2. Description of the Related Art
In recent years, with a diversification and computerization of electric household appliances, a large number of electric household appliances, for example, an AV apparatus including a television, a video, a DVD player and a hard disk recorder, housing facilities including an air conditioner, lighting device, and a fan have remote control system using infrared rays, and a large number of remote controllers are present in home. Moreover, the apparatuses are connected to a network so that an operation can also be carried out via the network. The number of apparatuses which can be thus operated remotely is increased and the respective apparatuses themselves also have many functions with a development of information technology (IT). Consequently, the number of operation buttons is increased and an operating procedure becomes complicated.

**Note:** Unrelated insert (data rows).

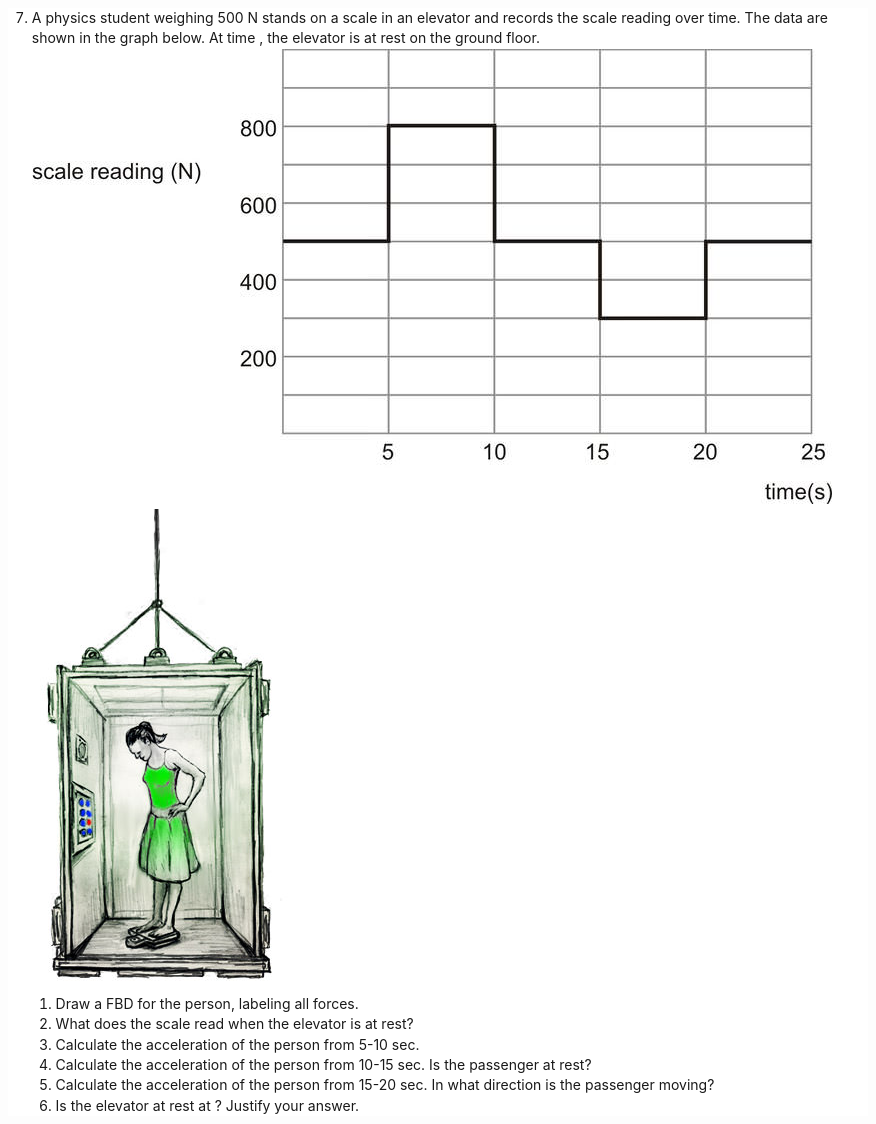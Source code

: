 7.  A physics student weighing 500 N stands on a scale in an elevator and records the scale reading over time. The data are shown in the graph below. At time , the elevator is at rest on the ground floor. ![0](media/36.png) ![0](media/37.png)
    1.  Draw a FBD for the person, labeling all forces.
    2.  What does the scale read when the elevator is at rest?
    3.  Calculate the acceleration of the person from 5-10 sec.
    4.  Calculate the acceleration of the person from 10-15 sec. Is the passenger at rest?
    5.  Calculate the acceleration of the person from 15-20 sec. In what direction is the passenger moving?
    6.  Is the elevator at rest at ? Justify your answer.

A user has a plurality of remote controllers corresponding to the apparatuses and is to understand the meaning of the respective operation buttons for use.
To eliminate the difficulties of the complicated operation, an interface using a speech recognition that is easy to understand the correspondence between a meaning of an operation and a manipulation has attracted attention over the years. However, there is a disadvantage in that speech recognition has many recognition errors due to noise and has a low recognition rate.

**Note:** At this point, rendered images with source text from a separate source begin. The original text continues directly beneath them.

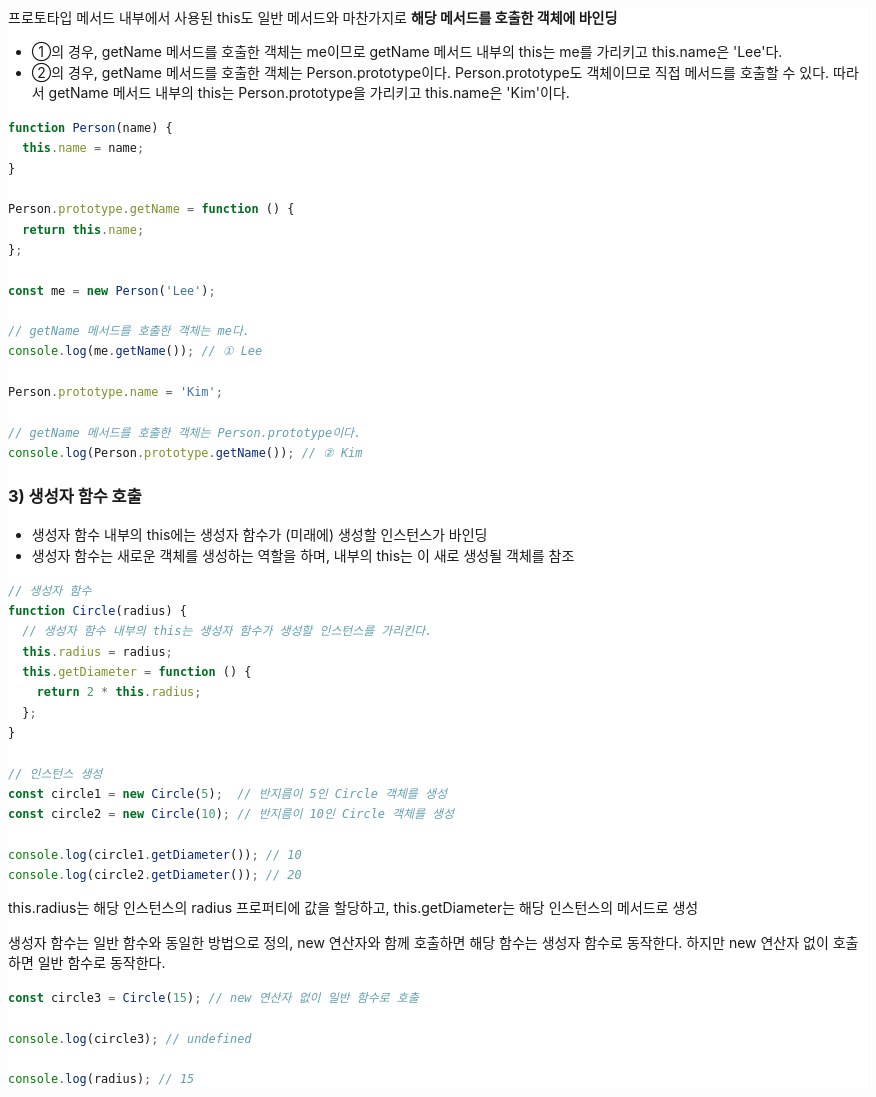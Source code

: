 프로토타입 메서드 내부에서 사용된 this도 일반 메서드와 마찬가지로 **해당 메서드를 호출한 객체에 바인딩**

- ①의 경우, getName 메서드를 호출한 객체는 me이므로 getName 메서드 내부의 this는 me를 가리키고 this.name은 'Lee'다.
- ②의 경우, getName 메서드를 호출한 객체는 Person.prototype이다. Person.prototype도 객체이므로 직접 메서드를 호출할 수 있다. 따라서 getName 메서드 내부의 this는 Person.prototype을 가리키고 this.name은 'Kim'이다.

```jsx
function Person(name) {
  this.name = name;
}
 
Person.prototype.getName = function () {
  return this.name;
};
 
const me = new Person('Lee');
 
// getName 메서드를 호출한 객체는 me다.
console.log(me.getName()); // ① Lee
 
Person.prototype.name = 'Kim';
 
// getName 메서드를 호출한 객체는 Person.prototype이다.
console.log(Person.prototype.getName()); // ② Kim
```

### 3) 생성자 함수 호출

- 생성자 함수 내부의 this에는 생성자 함수가 (미래에) 생성할 인스턴스가 바인딩
- 생성자 함수는 새로운 객체를 생성하는 역할을 하며, 내부의 this는 이 새로 생성될 객체를 참조

```jsx
// 생성자 함수
function Circle(radius) {
  // 생성자 함수 내부의 this는 생성자 함수가 생성할 인스턴스를 가리킨다.
  this.radius = radius;
  this.getDiameter = function () {
    return 2 * this.radius;
  };
}
 
// 인스턴스 생성
const circle1 = new Circle(5);  // 반지름이 5인 Circle 객체를 생성
const circle2 = new Circle(10); // 반지름이 10인 Circle 객체를 생성
 
console.log(circle1.getDiameter()); // 10
console.log(circle2.getDiameter()); // 20
```

this.radius는 해당 인스턴스의 radius 프로퍼티에 값을 할당하고, this.getDiameter는 해당 인스턴스의 메서드로 생성

생성자 함수는 일반 함수와 동일한 방법으로 정의, new 연산자와 함께 호출하면 해당 함수는 생성자 함수로 동작한다. 하지만 new 연산자 없이 호출하면 일반 함수로 동작한다.

```jsx
const circle3 = Circle(15); // new 연산자 없이 일반 함수로 호출
 
console.log(circle3); // undefined
 
console.log(radius); // 15
```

The speech recognition generally includes a speech section detection processing for detecting a speech section (a talking section) of an audio and a spoken word identification processing for recognizing, as a vocabulary, a spoken word in the speech section. For the speech section detection processing, a method of executing a processing based on a threshold of an audio power is generally employed. It is preferable that the audio power in the speech section should be larger than a surrounding noise. The speech section detection processing is comparatively resistant to a noise. On the other hand, since the spoken word identification processing tries to match the spoken word with a lot of recognition vocabulary, it is comparatively weak against the noise. In some cases, the noise is recognized as the recognition vocabulary. This false recognition causes false operation without a voice instruction.
In order to prevent the false operation, there have been known a method as Push-to-Talk in which a push button switch is provided and is pushed to talk, a method of detecting a movement of lips (JP-A-4-184495), and a method of detecting a section corresponding to a distance from a user and changing an acoustic model set (JP-A-2003-131683). These also produce an advantage that a false recognition in non-talking is avoided, and furthermore, precision in the speech section detection is enhanced.
On the other hand, there has been known a method of terminating a speech recognition processing during a generation of a noise in order to prevent a noise generated from an apparatus side from being falsely recognized as a voice instruction (JP-A-4-24696 and JP-A-2002-116794). JP-A-4-24696 has described that the processing is terminated during an operation of a vehicle and JP-A-2002-116794 has described that the processing is terminated during the generation of a noise of a robot.
In the speech recognition, the spoken word identification is weaker against a noise than the speech section detection. In some cases, the speech section can be detected and the spoken word identification cannot be carried out due to many noises. Moreover, when the speech section can be detected is known to the user by turning ON an LED in the speech section detection, and a change in a volume or an elimination of the noise is carried out again to succeed in the speech section detection, thereby trying the talking again. On the other hand, whether the spoken word identification can be carried out is not known before the operation and the user cannot take measures. Accordingly, it is necessary to increase a spoken word identification rate. For this purpose, it is necessary to clearly acquire a voice in the spoken word identification.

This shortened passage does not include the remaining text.